God has plan for me isnt it?so i ll just lean upon e holy spirit and walk in faith...

Sunday, July 09, 2006

i dont want to miss a thing...

Have taken a break from blogging...
n i certainly feel e urge to say things out now..
went to service yesterday.
great preaching,great msg...

7/7/06
its an afternoon,which i miss a lot...
it seems to be a normal day but its meaningful...

time nvr seem to be wasted when u r wif ur closest ppl,isnt it?ur frenz,family and most importantly u..

today is Sunday,i went to JP to buy books and saw quite a lots of ppl bought things from NTUC and coming out...
it feels great...how i wish i can spend sunday morning cooking some nice foods for ppl i love...

"The greatest happiness of life is the conviction that we are loved,loved for ourselves,or rather loved in spite of ourselves."
-Victor Hugo

feeling sad when heard ur sad voice...i didnt noe what to do...
i was down...
but i want to make u happy...
it always feel so nervous and regret when u c someone u love angry wif u n more they sad becos of u...be it my mom or u...
just realised, love has soiled in my heart..and e root is getting deeper...

"let your love be like the misty rains,coming softly,but flooding the river."
-Malagasy Proverb

"Gravitation is not responsible for people falling in love."
-Albert Einstein
"who,being loved,is poor?"
-Oscar Wilde


i dont want to miss anything tt happened in ur life,be it e past or e future...

Monday, July 03, 2006

God 's plan

God has a plan for every one of us,n i certainly trust Him n his plan for me...
what i ll do is to treasure everything He has set for me n do e best out of me...
everything,including u...
u r e one who introduce(maybe unconciously,yet i should praise e development of blog) n lead me to e walk wif Him and wif u...
i value these relationships...n i want to enter ur life...i want to noe more...

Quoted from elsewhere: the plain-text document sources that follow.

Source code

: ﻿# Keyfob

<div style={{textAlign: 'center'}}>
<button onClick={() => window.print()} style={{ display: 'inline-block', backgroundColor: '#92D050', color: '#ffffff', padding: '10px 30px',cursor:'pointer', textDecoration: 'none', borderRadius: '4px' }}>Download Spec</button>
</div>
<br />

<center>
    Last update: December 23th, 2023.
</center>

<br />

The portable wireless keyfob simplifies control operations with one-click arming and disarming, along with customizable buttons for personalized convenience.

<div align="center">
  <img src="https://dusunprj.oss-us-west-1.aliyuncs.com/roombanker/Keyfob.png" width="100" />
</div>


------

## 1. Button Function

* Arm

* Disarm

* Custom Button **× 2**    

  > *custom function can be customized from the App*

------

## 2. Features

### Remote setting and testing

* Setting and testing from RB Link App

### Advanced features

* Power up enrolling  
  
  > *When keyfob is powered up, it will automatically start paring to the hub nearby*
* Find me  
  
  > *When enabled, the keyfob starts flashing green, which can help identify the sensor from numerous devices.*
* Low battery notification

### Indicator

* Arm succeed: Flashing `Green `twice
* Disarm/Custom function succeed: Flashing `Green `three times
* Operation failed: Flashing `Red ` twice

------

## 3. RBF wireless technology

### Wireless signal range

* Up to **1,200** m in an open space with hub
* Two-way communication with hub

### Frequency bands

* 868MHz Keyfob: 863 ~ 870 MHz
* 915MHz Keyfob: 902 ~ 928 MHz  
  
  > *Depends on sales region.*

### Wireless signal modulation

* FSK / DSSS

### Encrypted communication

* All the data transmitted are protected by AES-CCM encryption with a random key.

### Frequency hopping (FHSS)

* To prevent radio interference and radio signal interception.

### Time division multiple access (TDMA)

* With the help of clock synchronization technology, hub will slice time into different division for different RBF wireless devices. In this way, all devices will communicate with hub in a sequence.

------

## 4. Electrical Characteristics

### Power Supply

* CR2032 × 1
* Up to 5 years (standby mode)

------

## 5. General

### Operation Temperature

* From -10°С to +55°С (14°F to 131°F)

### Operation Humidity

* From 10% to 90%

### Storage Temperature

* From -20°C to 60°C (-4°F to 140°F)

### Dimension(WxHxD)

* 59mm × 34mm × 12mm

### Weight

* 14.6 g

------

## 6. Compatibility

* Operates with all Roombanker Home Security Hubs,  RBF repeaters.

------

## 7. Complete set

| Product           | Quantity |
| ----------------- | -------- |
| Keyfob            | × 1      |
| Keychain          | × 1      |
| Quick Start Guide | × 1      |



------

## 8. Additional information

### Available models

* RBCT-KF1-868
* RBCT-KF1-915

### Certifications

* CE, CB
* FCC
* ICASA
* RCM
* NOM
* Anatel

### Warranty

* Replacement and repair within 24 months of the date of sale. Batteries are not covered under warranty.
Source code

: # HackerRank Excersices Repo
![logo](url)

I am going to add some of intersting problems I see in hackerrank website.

i was once an introvert...
but through experience and growing,i learnt its okie to be an introvert yet sometimes we should try to speak up for it ll let ppl noe how we feel instead of assuming they know...

First relationship is always e hardest,which u gave e most n recieved e most(regrets,hurt,sadness and happiness of course)...
everyone ll have e first time,n after tt,we become mature n noe certain things ll hurt ppl..so we ll give e right things but not all things n recieved mostly happiness but not all things again...

in whatever means, i want to give u e best memory of ur first contact wif relationship wif human beings...
relationship wif God is different cos God knows everything and He does not have shortcomes,which human beings do have...tts what makes relationship wif God so great...
i dont want u to feel hurt but remember e joy life can give u...

sometimes i may sound harsh...
but just want to say i want u to get e best out of u,for ur own goods...
i ll watch over e limit...=)

ya...i believe in God's plan for me...n He lets me found u out of e crowd and fulfilled my wish...
what do u think?
i ll walk....to whr?i donno...but there is a purpose...

Sunday, July 02, 2006

goal dream

dream?
hmmm....there is a chinese character in my name equivalent to dream...."meng"....
maybe is because of the name,i dreamt a lot when i was young,i could still remember some of e dreams i had in my childhood...

well...in e reality,i like to dream but i dont dare to dream most of e times..

dream is different from goal...
goal is more realistic...be it far goal or near goal....actualli near goal builds up far goal,isnt it?